[43]. Причина, по которой анекдот паразитирует именно на кинематографических текстах, достаточно очевидна: ключевая для самого анекдота характеристика, ощущение непосредственного (и при этом невовлеченного и безопасного) соприсутствия проективной реальности, является общей именно с опытом просмотра кинофильма или театрального спектакля. Но театральный перформанс в анекдот «не уходит» просто в силу того, что опыт его просмотра по определению не является всеобщим, будучи ограничен целым рядом рамок — от социокультурных до сугубо географических. Фильм же — особенно в условиях массовой популярности кинематографа как досуговой практики и как инструмента приобщения к декларируемым властью установкам — этого недостатка лишен.
Собственно, навряд ли я сильно погрешу против истины, если выскажу предположение, что само возникновение «настоящей» советской анекдотической культуры — отличающейся как от дореволюционной культуры «газетного анекдота», так и от традиции крестьянских сказок и баек, — тесно связано с появлением, во-первых, массового кино, а во-вторых, кино звукового, поскольку прямая речь персонажей (или косвенная, как в серии про Штирлица, где между тем все-таки имитируется прямая речь скрытого персонажа, закадрового комментатора в исполнении Ефима Копеляна) является одной из значимых структурных особенностей анекдотического перформанса.
Советский анекдот дает неубиваемый аргумент против мифа о литературоцентричности советской культуры. Может быть, из перспективы филологических факультетов и школьных уроков словесности ситуация выглядела именно так, но анекдот — как четкий указатель того, что именно является предметом заинтересованного общего знания подавляющего большинства населения, вне зависимости от социальной и культурной стратификации — говорит о другом. Если анекдот — в принципе — и обращает внимание на литературные тексты, на действующих лиц и авторов, то происходит это, как правило, в тех случаях, когда литературные тексты прошли через процедуру экранизации и, следовательно, попали в удобный для анекдота режим считывания.

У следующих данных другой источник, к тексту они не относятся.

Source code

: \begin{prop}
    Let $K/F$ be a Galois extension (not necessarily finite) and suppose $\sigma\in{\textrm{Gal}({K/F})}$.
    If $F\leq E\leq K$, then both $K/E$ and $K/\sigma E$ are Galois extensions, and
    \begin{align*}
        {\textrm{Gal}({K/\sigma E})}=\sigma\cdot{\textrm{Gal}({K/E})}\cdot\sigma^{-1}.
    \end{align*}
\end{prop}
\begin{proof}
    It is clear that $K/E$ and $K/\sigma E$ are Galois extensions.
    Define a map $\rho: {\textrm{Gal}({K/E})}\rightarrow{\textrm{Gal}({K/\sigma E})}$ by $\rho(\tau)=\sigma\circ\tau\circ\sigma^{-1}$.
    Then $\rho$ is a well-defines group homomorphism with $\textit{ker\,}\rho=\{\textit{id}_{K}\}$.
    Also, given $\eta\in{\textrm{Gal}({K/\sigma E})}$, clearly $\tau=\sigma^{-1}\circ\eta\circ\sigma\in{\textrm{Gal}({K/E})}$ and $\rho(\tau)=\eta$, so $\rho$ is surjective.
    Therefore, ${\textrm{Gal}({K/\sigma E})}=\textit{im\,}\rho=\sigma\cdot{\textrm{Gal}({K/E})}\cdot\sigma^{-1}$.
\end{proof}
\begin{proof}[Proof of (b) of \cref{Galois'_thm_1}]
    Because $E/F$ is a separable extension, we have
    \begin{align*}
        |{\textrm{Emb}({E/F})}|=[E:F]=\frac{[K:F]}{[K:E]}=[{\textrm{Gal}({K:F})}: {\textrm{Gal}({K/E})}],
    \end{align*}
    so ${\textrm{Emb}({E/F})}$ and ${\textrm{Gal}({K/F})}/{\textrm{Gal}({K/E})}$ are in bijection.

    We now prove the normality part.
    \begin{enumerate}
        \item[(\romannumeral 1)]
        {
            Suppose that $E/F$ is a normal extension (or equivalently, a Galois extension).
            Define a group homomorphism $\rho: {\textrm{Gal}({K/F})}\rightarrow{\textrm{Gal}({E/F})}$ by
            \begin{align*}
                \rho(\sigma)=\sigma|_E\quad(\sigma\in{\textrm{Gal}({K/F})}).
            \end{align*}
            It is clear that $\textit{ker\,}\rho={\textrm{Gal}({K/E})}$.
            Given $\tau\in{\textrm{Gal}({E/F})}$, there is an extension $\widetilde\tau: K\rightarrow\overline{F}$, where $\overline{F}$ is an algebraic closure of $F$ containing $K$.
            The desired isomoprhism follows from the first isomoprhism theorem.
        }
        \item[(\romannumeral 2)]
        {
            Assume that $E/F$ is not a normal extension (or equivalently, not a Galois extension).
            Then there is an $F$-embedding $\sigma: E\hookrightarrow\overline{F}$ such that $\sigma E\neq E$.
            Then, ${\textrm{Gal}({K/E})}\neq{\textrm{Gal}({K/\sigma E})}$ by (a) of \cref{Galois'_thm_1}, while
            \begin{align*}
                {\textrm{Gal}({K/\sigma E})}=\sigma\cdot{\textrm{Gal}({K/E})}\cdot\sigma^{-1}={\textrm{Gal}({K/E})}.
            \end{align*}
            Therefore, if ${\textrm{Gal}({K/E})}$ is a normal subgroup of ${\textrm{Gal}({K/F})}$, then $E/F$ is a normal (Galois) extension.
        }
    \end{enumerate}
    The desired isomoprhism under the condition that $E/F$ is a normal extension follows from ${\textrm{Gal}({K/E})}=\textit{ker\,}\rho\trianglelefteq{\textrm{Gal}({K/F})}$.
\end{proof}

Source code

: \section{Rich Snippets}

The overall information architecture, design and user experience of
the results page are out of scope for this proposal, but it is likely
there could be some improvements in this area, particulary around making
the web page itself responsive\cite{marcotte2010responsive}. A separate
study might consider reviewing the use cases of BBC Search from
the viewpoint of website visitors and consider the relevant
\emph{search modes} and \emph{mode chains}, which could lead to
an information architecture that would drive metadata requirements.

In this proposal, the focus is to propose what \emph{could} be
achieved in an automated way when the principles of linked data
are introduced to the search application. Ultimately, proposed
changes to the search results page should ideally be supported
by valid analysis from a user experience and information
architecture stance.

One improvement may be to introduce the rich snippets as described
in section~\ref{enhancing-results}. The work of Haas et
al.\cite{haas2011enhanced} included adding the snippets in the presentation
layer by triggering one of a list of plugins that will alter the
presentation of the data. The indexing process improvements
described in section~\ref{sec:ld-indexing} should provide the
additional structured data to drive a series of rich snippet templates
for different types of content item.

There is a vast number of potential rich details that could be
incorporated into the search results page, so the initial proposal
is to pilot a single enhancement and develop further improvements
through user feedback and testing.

Так, Наташа Ростова (чаще — Наташенька) в анекдотической традиции — персонаж вполне устойчивый. Но вот искать какие бы то ни было следы толстовских сюжетов, ситуаций и обстоятельств, перенесенных из романа в анекдот, не стоит. Как не стоит искать рядом с ней других персонажей «Войны и мира», за исключением Пьера Безухова, которому анекдот, как правило, приписывает неизвестную ему у Толстого в браке с Наташей роль обманутого мужа[44]. Зато стандартным партнером Наташеньки в советских анекдотах выступает поручик Ржевский — в исходном варианте действующее лицо популярного киноводевиля «Гусарская баллада» (1962) Эльдара Рязанова. Причем ключевым персонажем анекдота является именно Ржевский. Анекдотическая традиция радикально усиливает недогадливость, свойственную этому персонажу «Гусарской баллады», превращая поручика в тупого сексуально озабоченного солдафона[45]. Равно и Наташенька превращается в столь же сексуально озабоченную дурочку. Выходившая на советские экраны с 1965 по 1967 год четырехсерийная, вычурно «богатая» и достаточно претенциозная киноэпопея Сергея Бондарчука «Война и мир» была пропущена анекдотической традицией через водевильное сито «Гусарской баллады», причем на роль постоянной партнерши Ржевского попала не кавалер-девица Азарова в размашистом исполнении Ларисы Голубкиной, а нарочито трепетная Наташа в исполнении Людмилы Савельевой.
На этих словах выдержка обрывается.